* **INSTRUCTIONS FOR THE TASK**:
Pick every line out of the entries below that holds the string "Against", and report them.

* **DATA IN THIS EXERCISE**:

-*-

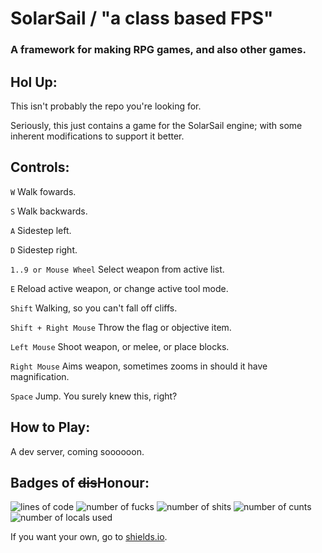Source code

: # SolarSail / "a class based FPS"
### A framework for making RPG games, and also other games.

## Hol Up:
This isn't probably the repo you're looking for.

Seriously, this just contains a game for the SolarSail engine; with some inherent modifications to support it better.

## Controls:

`W` Walk fowards.

`S` Walk backwards.

`A` Sidestep left.

`D` Sidestep right.

`1..9 or Mouse Wheel` Select weapon from active list.

`E` Reload active weapon, or change active tool mode.

`Shift` Walking, so you can't fall off cliffs.

`Shift + Right Mouse` Throw the flag or objective item.

`Left Mouse` Shoot weapon, or melee, or place blocks.

`Right Mouse` Aims weapon, sometimes zooms in should it have magnification.

`Space` Jump. You surely knew this, right?


## How to Play:
A dev server, coming soooooon.

## Badges of ~~dis~~Honour:
![lines of code](https://img.shields.io/tokei/lines/github/jordach/SolarSail?label=lines%20of%20code%20%28including%203d%20models%29)
![number of fucks](https://img.shields.io/github/search/jordach/SolarSail/fuck?label=number%20of%20fucks%20used%20%28including%20this%20one%29)
![number of shits](https://img.shields.io/github/search/jordach/SolarSail/shit?label=number%20of%20shits%20used%20%28including%20this%20one%29)
![number of cunts](https://img.shields.io/github/search/jordach/SolarSail/cunt?label=number%20of%20cunts%20used%20%28including%20this%20one%29)
![number of locals used](https://img.shields.io/github/search/jordach/SolarSail/local?label=number%20of%20locals%20used%20used%20%28including%20this%20one%29)

If you want your own, go to [shields.io](http://shields.io).
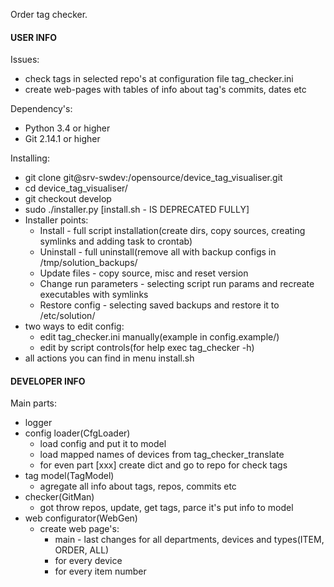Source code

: Order tag checker.

#### USER INFO ####
Issues:
- check tags in selected repo's at configuration file tag_checker.ini
- create web-pages with tables of info about tag's commits, dates etc


Dependency's:
- Python 3.4 or higher
- Git 2.14.1 or higher

Installing:
- git clone git@srv-swdev:/opensource/device_tag_visualiser.git
- cd device_tag_visualiser/
- git checkout develop
- sudo ./installer.py [install.sh - IS DEPRECATED FULLY]
- Installer points:
    - Install - full script installation(create dirs, copy sources, creating symlinks and adding task to crontab)
    - Uninstall - full uninstall(remove all with backup configs in /tmp/solution_backups/
    - Update files - copy source, misc and reset version
    - Change run parameters - selecting script run params and recreate executables with symlinks
    - Restore config - selecting saved backups and restore it to /etc/solution/
- two ways to edit config:
    - edit tag_checker.ini manually(example in config.example/)
    - edit by script controls(for help exec tag_checker -h)
- all actions you can find in menu install.sh

#### DEVELOPER INFO ####
Main parts:
- logger
- config loader(CfgLoader)
    - load config and put it to model
    - load mapped names of devices from tag_checker_translate
    - for even part [xxx] create dict and go to repo for check tags
- tag model(TagModel)
    - agregate all info about tags, repos, commits etc
- checker(GitMan)
    - got throw repos, update, get tags, parce it's put info to model
- web configurator(WebGen)
    - create web page's:
        - main - last changes for all departments, devices and types(ITEM, ORDER, ALL)
        - for every device
        - for every item number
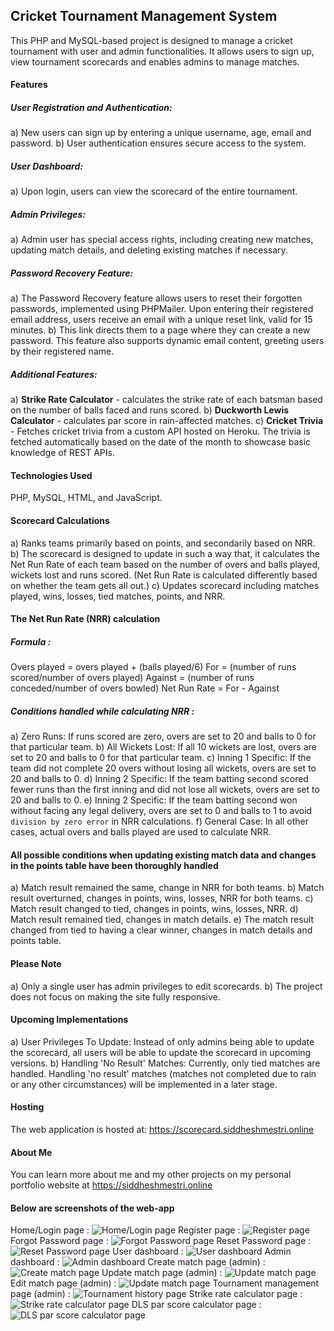## Cricket Tournament Management System

This PHP and MySQL-based project is designed to manage a cricket tournament with user and admin functionalities. It allows users to sign up, view tournament scorecards and enables admins to manage matches.

#### Features

##### User Registration and Authentication:

a) New users can sign up by entering a unique username, age, email and password.
b) User authentication ensures secure access to the system.

##### User Dashboard:

a) Upon login, users can view the scorecard of the entire tournament.

##### Admin Privileges:

a) Admin user has special access rights, including creating new matches, updating match details, and deleting existing matches if necessary.

##### Password Recovery Feature:

a) The Password Recovery feature allows users to reset their forgotten passwords, implemented using PHPMailer. Upon entering their registered email address, users receive an email with a unique reset link, valid for 15 minutes.
b) This link directs them to a page where they can create a new password. This feature also supports dynamic email content, greeting users by their registered name.

##### Additional Features:

a) <b>Strike Rate Calculator</b> - calculates the strike rate of each batsman based on the number of balls faced and runs scored.
b) <b>Duckworth Lewis Calculator</b> - calculates par score in rain-affected matches.
c) <b>Cricket Trivia</b> - Fetches cricket trivia from a custom API hosted on Heroku. The trivia is fetched automatically based on the date of the month to showcase basic knowledge of REST APIs.

#### Technologies Used

PHP, MySQL, HTML, and JavaScript.

#### Scorecard Calculations

a) Ranks teams primarily based on points, and secondarily based on NRR.
b) The scorecard is designed to update in such a way that, it calculates the Net Run Rate of each team based on the number of overs and balls played, wickets lost and runs scored. (Net Run Rate is calculated differently based on whether the team gets all out.)
c) Updates scorecard including matches played, wins, losses, tied matches, points, and NRR.

#### The Net Run Rate (NRR) calculation

##### Formula :

Overs played = overs played + (balls played/6)
For = (number of runs scored/number of overs played)
Against = (number of runs conceded/number of overs bowled)
Net Run Rate = For - Against

##### Conditions handled while calculating NRR :

a) Zero Runs: If runs scored are zero, overs are set to 20 and balls to 0 for that particular team.
b) All Wickets Lost: If all 10 wickets are lost, overs are set to 20 and balls to 0 for that particular team.
c) Inning 1 Specific: If the team did not complete 20 overs without losing all wickets, overs are set to 20 and balls to 0.
d) Inning 2 Specific: If the team batting second scored fewer runs than the first inning and did not lose all wickets, overs are set to 20 and balls to 0.
e) Inning 2 Specific: If the team batting second won without facing any legal delivery, overs are set to 0 and balls to 1 to avoid `division by zero error` in NRR calculations.
f) General Case: In all other cases, actual overs and balls played are used to calculate NRR.

#### All possible conditions when updating existing match data and changes in the points table have been thoroughly handled

a) Match result remained the same, change in NRR for both teams.
b) Match result overturned, changes in points, wins, losses, NRR for both teams.
c) Match result changed to tied, changes in points, wins, losses, NRR.
d) Match result remained tied, changes in match details.
e) The match result changed from tied to having a clear winner, changes in match details and points table.

#### Please Note

a) Only a single user has admin privileges to edit scorecards.
b) The project does not focus on making the site fully responsive.

#### Upcoming Implementations

a) User Privileges To Update: Instead of only admins being able to update the scorecard, all users will be able to update the scorecard in upcoming versions.
b) Handling 'No Result' Matches: Currently, only tied matches are handled. Handling 'no result' matches (matches not completed due to rain or any other circumstances) will be implemented in a later stage.

#### Hosting

The web application is hosted at: https://scorecard.siddheshmestri.online

#### About Me

You can learn more about me and my other projects on my personal portfolio website at https://siddheshmestri.online

#### Below are screenshots of the web-app

Home/Login page : ![Home/Login page](<screenshots/home.png>)
Register page : ![Register page](<screenshots/register.png>)
Forgot Password page : ![Forgot Password page](<screenshots/forgot_password.png>)
Reset Password page : ![Reset Password page](<screenshots/reset_password.png>)
User dashboard : ![User dashboard](<screenshots/user_dashboard.png>)
Admin dashboard : ![Admin dashboard](<screenshots/admin_dashboard.png>)
Create match page (admin) : ![Create match page](<screenshots/create_match.png>)
Update match page (admin) : ![Update match page](<screenshots/update_match.png>)
Edit match page (admin) : ![Update match page](<screenshots/edit_match.png>)
Tournament management page (admin) : ![Tournament history page](<screenshots/tournament_history_page.png>)
Strike rate calculator page : ![Strike rate calculator page](<screenshots/strike_rate_calculator.png>)
DLS par score calculator page :![DLS par score calculator page](<screenshots/dls_calculator.png>)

-*-

* **SOLUTION TO THIS PROBLEM**:
Against = (number of runs conceded/number of overs bowled)
Net Run Rate = For - Against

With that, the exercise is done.